ASHLAND — Two very different ski seasons taught Mt. Ashland Ski Area General Manager Hiram Towle two lessons after he took over in September 2014 following a winter in which the area didn’t open at all.
Mt. Ashland opened for only 38 days in 2014-15, but despite that Towle found there was a crew ready to follow his vision of how to make things work and a community deeply committed to seeing the resort survive.
Last season, with an opening-day snow pack of 54 inches and a financially successful 88-day run, Towle saw the shortcomings of the current infrastructure. Those lessons will drive the mountain’s approach to expenditures for the immediate future.
“We’ve really got to focus on getting our bread and butter taken care of,” said Towle. “We are a skiing business. We’re going to do what we can do to make the ski area the best we can.”
Two prominent elements emerged over the winter: crowded lodge facilities and packed parking.
Parking was stressed on busy days despite the addition of 100 spots in summer 2013. On some days, ski area staff were stationed at the start of the access road to tell visitors no spots were available. Because any expansion of parking would be expensive, Towle said, the effort will more likely focus on carpooling and greater use of the Ski Hopper 40-seat bus to allow skiers to get to the mountain without their cars.
Improvements to the lodge are more financially feasible, he said.
Detailed plans for lodge improvements and associated fundraising will be announced in September. A roofing project planned for this summer has been put off until lodge plans are complete.
While capital expenses will be the focus in the near term, a long-proposed and controversial addition of skiing territory with a new lift is on hold. Expansion advocates and environmentalists battled over the proposal in the courts for years.
Mount Ashland could proceed with clearing runs and installing a new chairlift at this time, as various legal challenges to the U.S. Forest Service’s approval were answered.
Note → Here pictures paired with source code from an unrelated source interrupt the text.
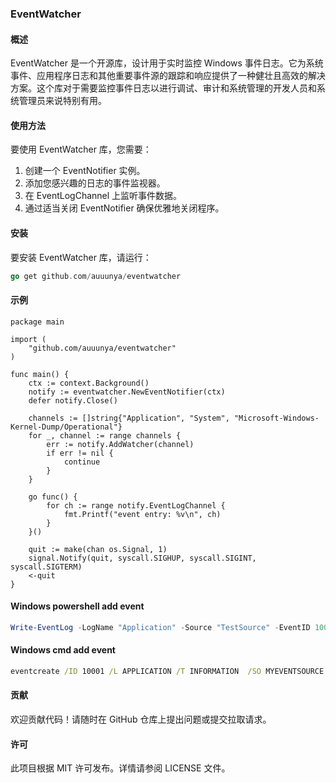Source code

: ### EventWatcher
#### 概述
EventWatcher 是一个开源库，设计用于实时监控 Windows 事件日志。它为系统事件、应用程序日志和其他重要事件源的跟踪和响应提供了一种健壮且高效的解决方案。这个库对于需要监控事件日志以进行调试、审计和系统管理的开发人员和系统管理员来说特别有用。

#### 使用方法
要使用 EventWatcher 库，您需要：

1. 创建一个 EventNotifier 实例。
2. 添加您感兴趣的日志的事件监视器。
3. 在 EventLogChannel 上监听事件数据。
4. 通过适当关闭 EventNotifier 确保优雅地关闭程序。

#### 安装
要安装 EventWatcher 库，请运行：

```go
go get github.com/auuunya/eventwatcher
```

#### 示例

```golang
package main

import (
	"github.com/auuunya/eventwatcher"
)

func main() {
	ctx := context.Background()
	notify := eventwatcher.NewEventNotifier(ctx)
	defer notify.Close()

	channels := []string{"Application", "System", "Microsoft-Windows-Kernel-Dump/Operational"}
	for _, channel := range channels {
		err := notify.AddWatcher(channel)
		if err != nil {
			continue
		}
	}

	go func() {
		for ch := range notify.EventLogChannel {
			fmt.Printf("event entry: %v\n", ch)
		}
	}()

	quit := make(chan os.Signal, 1)
	signal.Notify(quit, syscall.SIGHUP, syscall.SIGINT, syscall.SIGTERM)
	<-quit
}

```

#### Windows powershell add event
```Powershell
Write-EventLog -LogName "Application" -Source "TestSource" -EventID 1000 -EntryType Information -Message "Application Test Info"
```
#### Windows cmd add event
```cmd
eventcreate /ID 10001 /L APPLICATION /T INFORMATION  /SO MYEVENTSOURCE /D "Test Application Infomation"
```

#### 贡献
欢迎贡献代码！请随时在 GitHub 仓库上提出问题或提交拉取请求。

#### 许可
此项目根据 MIT 许可发布。详情请参阅 LICENSE 文件。
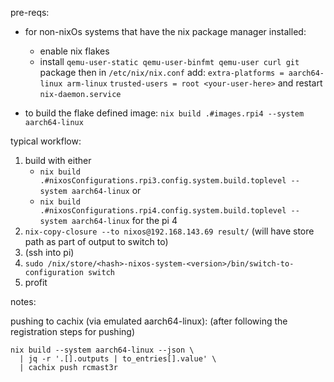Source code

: pre-reqs:

- for non-nixOs systems that have the nix package manager installed:
    - enable nix flakes
    - install `qemu-user-static qemu-user-binfmt qemu-user curl git` package then in `/etc/nix/nix.conf` add: 
        `extra-platforms = aarch64-linux arm-linux` 
        `trusted-users = root <your-user-here>`
    and restart
        `nix-daemon.service`


- to build the flake defined image: `nix build .#images.rpi4 --system aarch64-linux`

typical workflow:

1. build with either
    - `nix build .#nixosConfigurations.rpi3.config.system.build.toplevel --system aarch64-linux`
or
    - `nix build .#nixosConfigurations.rpi4.config.system.build.toplevel --system aarch64-linux` for the pi 4
2. `nix-copy-closure --to nixos@192.168.143.69 result/` (will have store path as part of output to switch to)
3. (ssh into pi)
4. `sudo /nix/store/<hash>-nixos-system-<version>/bin/switch-to-configuration switch`
5. profit

notes:

pushing to cachix (via emulated aarch64-linux):
(after following the registration steps for pushing)
```
nix build --system aarch64-linux --json \
  | jq -r '.[].outputs | to_entries[].value' \
  | cachix push rcmast3r
```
But the work would be a multi-million dollar undertaking and would likely once again generate controversy.
“I don’t want people to be led to believe it is totally off the table,” said Towle. "A lot of time and effort went into it. On the whole, it’s divisive. It’s good and bad on both sides.”
Elements of the Forest Service’s decision have been implemented, said Towle. Those include the parking addition, widening of several runs and creation of a gentler beginners' slope off the Sonnet lift using dirt removed from parking expansion. The ski area also has maintained and monitored 23 restoration sites designed to prevent erosion from affecting streams in the Ashland watershed.
Towle left Sunday River resort in Maine, a private operation where he managed several departments over 12 years, to head the nonprofit operation in Southern Oregon. There was trepidation, he acknowledges, as he moved his family west, with challenges related to the expansion battles, a year without skiing and a $750,000 Small Business Administration loan taken out to keep the operation going.
But when a second consecutive low-snow season struck, he said, he was delighted by the way the mountain crews responded to his ideas to get the area open and by the support shown from community members and local businesses.
“To be in a new position and seeing the outpouring of support from Mt. Ashland staff and others in the public sure gave me a lot of comfort,” said Towle. “The mountain has a rabid, loyal following.”
The no-snow year of 2013-14, followed by the low-snow year, has impacted programs. Ski-pass sales numbers are building, but still do not match those of earlier years. The mountain's after-school ski program drew 1,000 kids last year after having none the two previous seasons, and the goal is the boost that number.
Some current projects will be visible, others less so.
True South Solar is installing 85 solar panels on a shop roof to provide electricity. The project cost is $117,000, with much of it covered by grants.
Next winter skiers should experience fewer delays on the Ariel chairlift due to electrical issues. A new low-voltage system with display will allow operators to monitor all circuits at once rather than having to check each one individually. It’s a $20,000 upgrade.
Towle said that building a rainy-day fund for low-snow years is a priority for the ski area's board of directors. That fund will come from operating revenue, with all future fundraising targeting capital expenses rather than operations.
The mountain crew is also preparing for the possibility of more low-snow years. Ramps that skiers use to access lifts now can operate with as little as an inch of snow.
“We’re trying to make sure we have the way in the future to handle the lack of storms,” said Towle.
Also on tap for next year: celebration of the community purchase of the ski area 25 years ago in 1992.